# ASSIGNED TASK
The task calls for each line of the records below in which the word "textcolor" appears.

**** SUPPLIED RECORDS ****

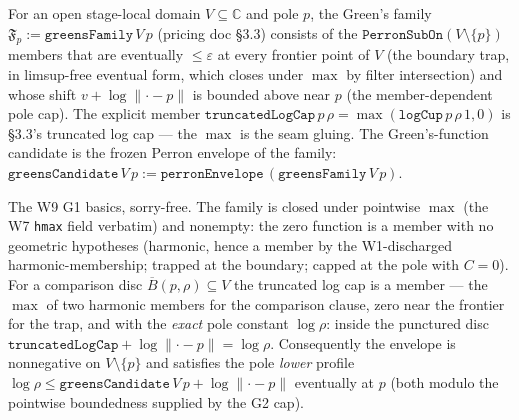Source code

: \begin{definition}
\label{def:perron-greens-family}
For an open stage-local domain \(V \subseteq \mathbb{C}\) and pole
\(p\), the Green's family \(\mathfrak{F}_p := \texttt{greensFamily}\,V\,p\)
(pricing doc §3.3) consists of the \(\texttt{PerronSubOn}(V \setminus \{p\})\)
members that are eventually \(\le \varepsilon\) at every frontier point
of \(V\) (the boundary trap, in limsup-free eventual form, which closes
under \(\max\) by filter intersection) and whose shift
\(v + \log\lVert\cdot - p\rVert\) is bounded above near \(p\) (the
member-dependent pole cap).  The explicit member
\(\texttt{truncatedLogCap}\,p\,\rho = \max(\texttt{logCup}\,p\,\rho\,1, 0)\)
is §3.3's truncated log cap — the \(\max\) is the seam gluing.  The
Green's-function candidate is the frozen Perron envelope of the family:
\(\texttt{greensCandidate}\,V\,p := \texttt{perronEnvelope}\,(\texttt{greensFamily}\,V\,p)\).
\leanok
\end{definition}

\begin{lemma}
\label{lem:perron-greens-family-basics}
The W9 G1 basics, sorry-free.  The family is closed under pointwise
\(\max\) (the W7 \texttt{hmax} field verbatim) and nonempty: the zero
function is a member with no geometric hypotheses (harmonic, hence a
member by the W1-discharged harmonic-membership; trapped at the
boundary; capped at the pole with \(C = 0\)).  For a comparison disc
\(\overline{B}(p, \rho) \subseteq V\) the truncated log cap is a member
— the \(\max\) of two harmonic members for the comparison clause, zero
near the frontier for the trap, and with the \emph{exact} pole constant
\(\log\rho\): inside the punctured disc
\(\texttt{truncatedLogCap} + \log\lVert\cdot - p\rVert = \log\rho\).
Consequently the envelope is nonnegative on \(V \setminus \{p\}\) and
satisfies the pole \emph{lower} profile
\(\log\rho \le \texttt{greensCandidate}\,V\,p + \log\lVert\cdot - p\rVert\)
eventually at \(p\) (both modulo the pointwise boundedness supplied by
the G2 cap).
\leanok
\end{lemma}

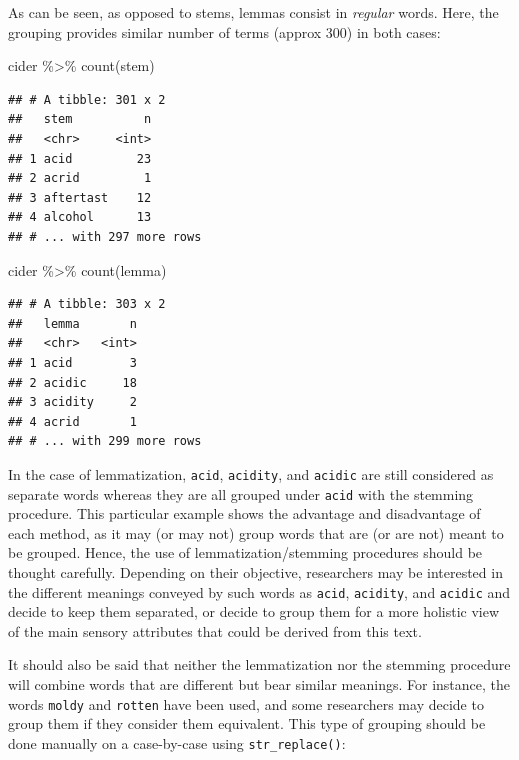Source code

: \documentclass[
]{krantz}
\makeatletter
\newenvironment{Shaded}{\begin{snugshade}}{\end{snugshade}}
\newcommand{\FunctionTok}[1]{\textcolor[rgb]{0,0,0}{#1}}
\newcommand{\NormalTok}[1]{#1}
\newcommand{\SpecialCharTok}[1]{\textcolor[rgb]{0,0,0}{#1}}
\newenvironment{kframe}{%
\medskip{}
\setlength{\fboxsep}{.8em}
 \def\at@end@of@kframe{}%
 \ifinner\ifhmode%
  \def\at@end@of@kframe{\end{minipage}}%
  \begin{minipage}{\columnwidth}%
 \fi\fi%
 \def\FrameCommand##1{\hskip\@totalleftmargin \hskip-\fboxsep
 \colorbox{shadecolor}{##1}\hskip-\fboxsep
     \hskip-\linewidth \hskip-\@totalleftmargin \hskip\columnwidth}%
 \MakeFramed {\advance\hsize-\width
   \@totalleftmargin\z@ \linewidth\hsize
   \@setminipage}}%
 {\par\unskip\endMakeFramed%
 \at@end@of@kframe}
\renewenvironment{Shaded}{\begin{kframe}}{\end{kframe}}
\makeatother
\begin{document}
As can be seen, as opposed to stems, lemmas consist in \emph{regular} words. Here, the grouping provides similar number of terms (approx 300) in both cases:

\begin{Shaded}
\begin{Highlighting}[]
\NormalTok{cider }\SpecialCharTok{\%\textgreater{}\%} \FunctionTok{count}\NormalTok{(stem)}
\end{Highlighting}
\end{Shaded}

\begin{verbatim}
## # A tibble: 301 x 2
##   stem          n
##   <chr>     <int>
## 1 acid         23
## 2 acrid         1
## 3 aftertast    12
## 4 alcohol      13
## # ... with 297 more rows
\end{verbatim}

\begin{Shaded}
\begin{Highlighting}[]
\NormalTok{cider }\SpecialCharTok{\%\textgreater{}\%} \FunctionTok{count}\NormalTok{(lemma)}
\end{Highlighting}
\end{Shaded}

\begin{verbatim}
## # A tibble: 303 x 2
##   lemma       n
##   <chr>   <int>
## 1 acid        3
## 2 acidic     18
## 3 acidity     2
## 4 acrid       1
## # ... with 299 more rows
\end{verbatim}

In the case of lemmatization, \texttt{acid}, \texttt{acidity}, and \texttt{acidic} are still considered as separate words whereas they are all grouped under \texttt{acid} with the stemming procedure. This particular example shows the advantage and disadvantage of each method, as it may (or may not) group words that are (or are not) meant to be grouped. Hence, the use of lemmatization/stemming procedures should be thought carefully. Depending on their objective, researchers may be interested in the different meanings conveyed by such words as \texttt{acid}, \texttt{acidity}, and \texttt{acidic} and decide to keep them separated, or decide to group them for a more holistic view of the main sensory attributes that could be derived from this text.

It should also be said that neither the lemmatization nor the stemming procedure will combine words that are different but bear similar meanings. For instance, the words \texttt{moldy} and \texttt{rotten} have been used, and some researchers may decide to group them if they consider them equivalent. This type of grouping should be done manually on a case-by-case using \texttt{str\_replace()}:
\end{document}
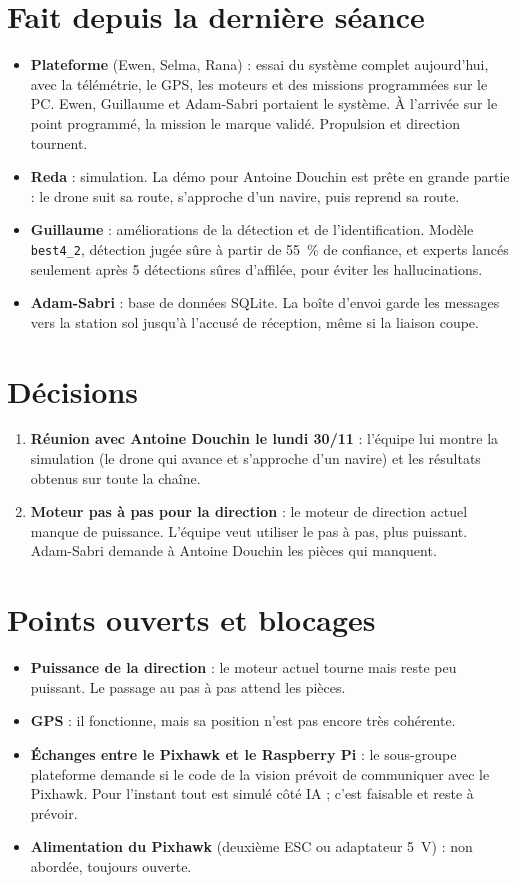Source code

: \documentclass[10pt,a4paper]{article}
\begin{document}
\section{Fait depuis la dernière séance}
\begin{itemize}
  \item \textbf{Plateforme} (Ewen, Selma, Rana) : essai du système complet aujourd'hui, avec la télémétrie, le GPS, les moteurs et des missions programmées sur le PC. Ewen, Guillaume et Adam-Sabri portaient le système. À l'arrivée sur le point programmé, la mission le marque validé. Propulsion et direction tournent.
  \item \textbf{Reda} : simulation. La démo pour Antoine Douchin est prête en grande partie : le drone suit sa route, s'approche d'un navire, puis reprend sa route.
  \item \textbf{Guillaume} : améliorations de la détection et de l'identification. Modèle \texttt{best4\_2}, détection jugée sûre à partir de 55~\% de confiance, et experts lancés seulement après 5 détections sûres d'affilée, pour éviter les hallucinations.
  \item \textbf{Adam-Sabri} : base de données SQLite. La boîte d'envoi garde les messages vers la station sol jusqu'à l'accusé de réception, même si la liaison coupe.
\end{itemize}

\section{Décisions}
\begin{enumerate}[label={\color{cExp}\bfseries\arabic*.}]
  \item \textbf{Réunion avec Antoine Douchin le lundi 30/11} : l'équipe lui montre la simulation (le drone qui avance et s'approche d'un navire) et les résultats obtenus sur toute la chaîne.
  \item \textbf{Moteur pas à pas pour la direction} : le moteur de direction actuel manque de puissance. L'équipe veut utiliser le pas à pas, plus puissant. Adam-Sabri demande à Antoine Douchin les pièces qui manquent.
\end{enumerate}

\section{Points ouverts et blocages}
\begin{itemize}
  \item \textbf{Puissance de la direction} : le moteur actuel tourne mais reste peu puissant. Le passage au pas à pas attend les pièces.
  \item \textbf{GPS} : il fonctionne, mais sa position n'est pas encore très cohérente.
  \item \textbf{Échanges entre le Pixhawk et le Raspberry Pi} : le sous-groupe plateforme demande si le code de la vision prévoit de communiquer avec le Pixhawk. Pour l'instant tout est simulé côté IA ; c'est faisable et reste à prévoir.
  \item \textbf{Alimentation du Pixhawk} (deuxième ESC ou adaptateur 5~V) : non abordée, toujours ouverte.
\end{itemize}
\end{document}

****

# EXERCISE ANSWER
\newcommand{\FunctionTok}[1]{\textcolor[rgb]{0,0,0}{#1}}
\newcommand{\SpecialCharTok}[1]{\textcolor[rgb]{0,0,0}{#1}}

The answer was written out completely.